Technology-wise, email works a little differently from most Internet applications. Email (both web based and POP), Usenet, and the World Wide Web operate via a traditional client/server model, with most of the heavy lifting done via a network of dedicated servers. For example, your POP email is stored on and managed by an email server, while all the pages on the web are hosted on millions of individual web servers.

Instant messaging, however, doesn’t use servers at all. When you send an instant message to another user, that message goes directly to that user’s PC; it’s not filtered by or stored on any servers. The technical name for this type of connection is peer-to-peer (P2P), because the two computers involved are peers to each other.

All instant messaging needs to work is a piece of client software (one for each computer involved, of course) and the IP addresses of each computer. The messages go directly from one IP address to another, with no servers in the middle to slow things down. (Naturally, the data must still make its way through numerous routers to get to the other PC, but that’s part and parcel of any Internet-based application.)

There are several big players in the instant messaging market today, including America Online (with both AOL Instant Messenger and ICQ), Google (Google Talk), Microsoft (Windows Live Messenger), and Yahoo! (Yahoo! Messenger). Unfortunately, most of these products don’t work well (or at all) with each other. If you’re using Yahoo! Messenger, for example, you can’t communicate with someone running AOL Instant Messenger. That means you’ll want to use the IM program that all your friends and coworkers are using—so find that out before you download any software.

AOL Instant Messenger

The most-used instant messaging program is AOL Instant Messenger (www.aim.com), also known as AIM. AOL claims more than 60 million users, which makes it the number-two IM service today, second only to Yahoo! Messenger. For whatever reason, AIM is especially popular among the teen and preteen crowd, although people of all ages can and do use it.

AIM, shown in Figure 1, supports all manner of special features in addition to basic text messaging. You get file sharing, RSS feeds, group chats, ability to text message to and from mobile phones, voice chat, video chat, and even a mobile client. You can also enhance the basic AIM experience with a variety of official and user-created plug-ins.

Figure 1. Communicating with AOL Instant Messenger (AIM).

Google Talk

Google Talk is the name of both Google’s instant messaging network and its IM client. You can download the Google Talk client and learn more about the Google Talk network at talk.google.com.

You can access Google Talk from a web-based Google Talk gadget, a standalone Google Talk client program (similar to what’s offered by both AIM and Yahoo! Messenger), or from your Gmail and iGoogle web pages. As with competing IM systems, Google Talk lets you send and receive both text-based instant messages and Voice over IP (VoIP) Internet phone calls.

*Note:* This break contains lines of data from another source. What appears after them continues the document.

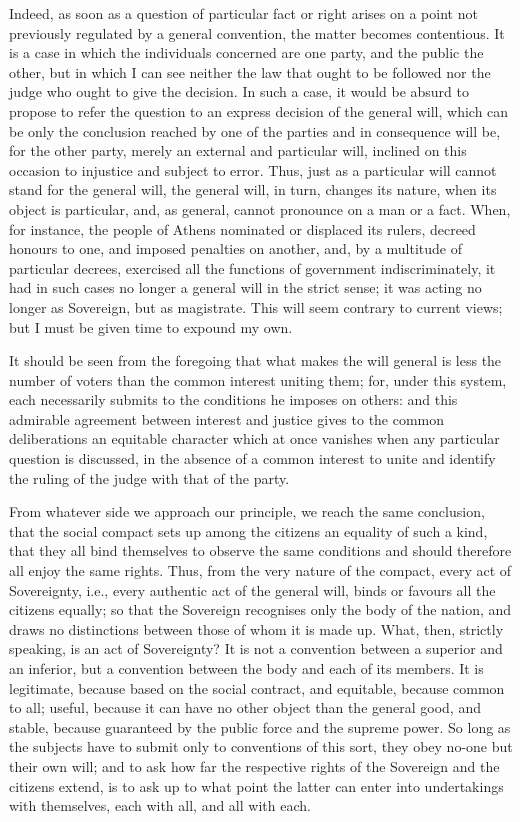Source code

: \documentclass[12pt]{report}
\begin{document}
Indeed, as soon as a question of particular fact or right arises on a point not previously regulated by a general convention, the matter becomes contentious. It is a case in which the individuals concerned are one party, and the public the other, but in which I can see neither the law that ought to be followed nor the judge who ought to give the decision. In such a case, it would be absurd to propose to refer the question to an express decision of the general will, which can be only the conclusion reached by one of the parties and in consequence will be, for the other party, merely an external and particular will, inclined on this occasion to injustice and subject to error. Thus, just as a particular will cannot stand for the general will, the general will, in turn, changes its nature, when its object is particular, and, as general, cannot pronounce on a man or a fact. When, for instance, the people of Athens nominated or displaced its rulers, decreed honours to one, and imposed penalties on another, and, by a multitude of particular decrees, exercised all the functions of government indiscriminately, it had in such cases no longer a general will in the strict sense; it was acting no longer as Sovereign, but as magistrate. This will seem contrary to current views; but I must be given time to expound my own.

It should be seen from the foregoing that what makes the will general is less the number of voters than the common interest uniting them; for, under this system, each necessarily submits to the conditions he imposes on others: and this admirable agreement between interest and justice gives to the common deliberations an equitable character which at once vanishes when any particular question is discussed, in the absence of a common interest to unite and identify the ruling of the judge with that of the party.

From whatever side we approach our principle, we reach the same conclusion, that the social compact sets up among the citizens an equality of such a kind, that they all bind themselves to observe the same conditions and should therefore all enjoy the same rights. Thus, from the very nature of the compact, every act of Sovereignty, i.e., every authentic act of the general will, binds or favours all the citizens equally; so that the Sovereign recognises only the body of the nation, and draws no distinctions between those of whom it is made up. What, then, strictly speaking, is an act of Sovereignty? It is not a convention between a superior and an inferior, but a convention between the body and each of its members. It is legitimate, because based on the social contract, and equitable, because common to all; useful, because it can have no other object than the general good, and stable, because guaranteed by the public force and the supreme power. So long as the subjects have to submit only to conventions of this sort, they obey no-one but their own will; and to ask how far the respective rights of the Sovereign and the citizens extend, is to ask up to what point the latter can enter into undertakings with themselves, each with all, and all with each.
\end{document}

Most people will use Google Talk via the web-based Google Talk “gadget.” You launch the Google Talk gadget by going to talk.google.com and clicking the Launch Google Talk button. With the gadget, there’s no software to download; Google Talk opens in its own small browser window, as shown in Figure 2.

Figure 2. Instant messaging with the web-based Google Talk gadget.

If you want increased functionality, such as file transfer, you can download the Google Talk client, which is a separate software program. The main Google Talk client window looks a lot like the Google Talk gadget window; however, if the person you’re chatting with also has the Google Talk client installed, you can send files back and forth between yourselves, using the Send Files button.

Unfortunately, Google Talk isn’t as widely used as competing IM services. I’m not sure why that is, but you’ll definitely want to make sure your friends or coworkers are using Google Talk before you settle on this service for your IM needs.


Google Talk has recently been connected to the AOL Instant Messenger network—so you can now use Google Talk to message with all your AIM buddies, and vice versa.


The granddaddy of all instant messaging programs is ICQ (www.icq.com). ICQ was birthed by a company named Mirabilis back in 1996, but was acquired by America Online in 1998. Today, AOL maintains ICQ and AIM as separate programs—so separate that ICQ users can’t talk to AIM users, or vice versa.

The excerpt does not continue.